The task: All the entries need to be duplicated exactly, with the pictures omitted.
======== Data shown ========
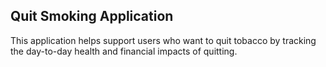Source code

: ## Quit Smoking Application

This application helps support users who want to quit tobacco by tracking the day-to-day health and financial impacts of quitting.
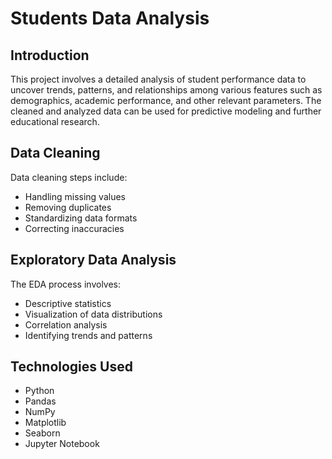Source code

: # Students Data Analysis

## Introduction

This project involves a detailed analysis of student performance data to uncover trends, patterns, and relationships among various features such as demographics, academic performance, and other relevant parameters. The cleaned and analyzed data can be used for predictive modeling and further educational research.

## Data Cleaning

Data cleaning steps include:

- Handling missing values
- Removing duplicates
- Standardizing data formats
- Correcting inaccuracies

## Exploratory Data Analysis

The EDA process involves:

- Descriptive statistics
- Visualization of data distributions
- Correlation analysis
- Identifying trends and patterns

## Technologies Used

- Python
- Pandas
- NumPy
- Matplotlib
- Seaborn
- Jupyter Notebook
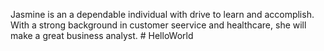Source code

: Jasmine is an a dependable individual with drive to learn and accomplish. With a strong background in customer seervice and healthcare, she will make a great business analyst. # HelloWorld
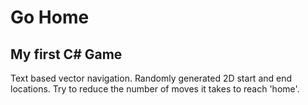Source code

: # Go Home
## My first C# Game
Text based vector navigation. Randomly generated 2D start and end locations. Try to reduce the number of moves it takes to reach 'home'.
========
Output below:
Source code

: ## Quit Smoking Application

This application helps support users who want to quit tobacco by tracking the day-to-day health and financial impacts of quitting.
Source code

: # Students Data Analysis

## Introduction

This project involves a detailed analysis of student performance data to uncover trends, patterns, and relationships among various features such as demographics, academic performance, and other relevant parameters. The cleaned and analyzed data can be used for predictive modeling and further educational research.

## Data Cleaning

Data cleaning steps include:

- Handling missing values
- Removing duplicates
- Standardizing data formats
- Correcting inaccuracies

## Exploratory Data Analysis

The EDA process involves:

- Descriptive statistics
- Visualization of data distributions
- Correlation analysis
- Identifying trends and patterns

## Technologies Used

- Python
- Pandas
- NumPy
- Matplotlib
- Seaborn
- Jupyter Notebook
Source code

: Jasmine is an a dependable individual with drive to learn and accomplish. With a strong background in customer seervice and healthcare, she will make a great business analyst. # HelloWorld
Source code

: # Go Home
## My first C# Game
Text based vector navigation. Randomly generated 2D start and end locations. Try to reduce the number of moves it takes to reach 'home'.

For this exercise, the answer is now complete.